■ Work instruction ■
Lines from the top of the listing down to the one with "[![Code Quality - Static", inclusive, are to be copied exactly.

Segment Start: Excerpted records

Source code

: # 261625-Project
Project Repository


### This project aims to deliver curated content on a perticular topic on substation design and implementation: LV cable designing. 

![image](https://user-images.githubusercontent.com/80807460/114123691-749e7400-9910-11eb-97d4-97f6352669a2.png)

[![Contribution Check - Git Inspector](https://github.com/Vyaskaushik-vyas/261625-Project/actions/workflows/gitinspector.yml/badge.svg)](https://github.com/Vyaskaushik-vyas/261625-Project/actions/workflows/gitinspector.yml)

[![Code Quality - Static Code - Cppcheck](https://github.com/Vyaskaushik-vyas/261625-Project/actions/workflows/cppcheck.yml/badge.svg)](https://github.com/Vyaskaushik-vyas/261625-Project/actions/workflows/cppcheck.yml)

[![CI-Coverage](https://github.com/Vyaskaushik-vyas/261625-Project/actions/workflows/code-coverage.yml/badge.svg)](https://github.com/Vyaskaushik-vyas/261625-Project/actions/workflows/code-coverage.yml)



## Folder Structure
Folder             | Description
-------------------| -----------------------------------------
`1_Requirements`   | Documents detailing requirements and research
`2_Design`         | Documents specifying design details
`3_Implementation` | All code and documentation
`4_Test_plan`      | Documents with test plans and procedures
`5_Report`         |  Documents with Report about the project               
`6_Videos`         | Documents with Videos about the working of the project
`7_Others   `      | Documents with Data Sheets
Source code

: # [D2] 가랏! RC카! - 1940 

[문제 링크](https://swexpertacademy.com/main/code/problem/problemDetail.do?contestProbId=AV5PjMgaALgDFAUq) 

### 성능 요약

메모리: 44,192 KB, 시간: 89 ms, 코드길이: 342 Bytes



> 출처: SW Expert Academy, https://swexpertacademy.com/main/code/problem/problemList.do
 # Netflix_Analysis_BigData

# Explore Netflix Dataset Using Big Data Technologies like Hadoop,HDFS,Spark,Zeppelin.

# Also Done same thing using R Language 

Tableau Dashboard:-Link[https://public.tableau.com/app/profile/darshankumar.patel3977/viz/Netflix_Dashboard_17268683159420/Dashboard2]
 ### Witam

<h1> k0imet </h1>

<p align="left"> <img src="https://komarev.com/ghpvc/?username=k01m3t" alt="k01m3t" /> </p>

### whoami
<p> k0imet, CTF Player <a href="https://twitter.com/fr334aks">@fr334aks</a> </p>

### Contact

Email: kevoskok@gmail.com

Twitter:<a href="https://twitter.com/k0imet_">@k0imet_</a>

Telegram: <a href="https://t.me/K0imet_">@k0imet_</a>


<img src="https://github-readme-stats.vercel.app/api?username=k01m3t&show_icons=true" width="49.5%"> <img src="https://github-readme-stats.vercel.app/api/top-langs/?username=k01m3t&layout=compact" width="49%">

Segment End: Excerpted records

■ Expected answer ■
Source code

: # 261625-Project
Project Repository


### This project aims to deliver curated content on a perticular topic on substation design and implementation: LV cable designing. 

![image](https://user-images.githubusercontent.com/80807460/114123691-749e7400-9910-11eb-97d4-97f6352669a2.png)

[![Contribution Check - Git Inspector](https://github.com/Vyaskaushik-vyas/261625-Project/actions/workflows/gitinspector.yml/badge.svg)](https://github.com/Vyaskaushik-vyas/261625-Project/actions/workflows/gitinspector.yml)

[![Code Quality - Static Code - Cppcheck](https://github.com/Vyaskaushik-vyas/261625-Project/actions/workflows/cppcheck.yml/badge.svg)](https://github.com/Vyaskaushik-vyas/261625-Project/actions/workflows/cppcheck.yml)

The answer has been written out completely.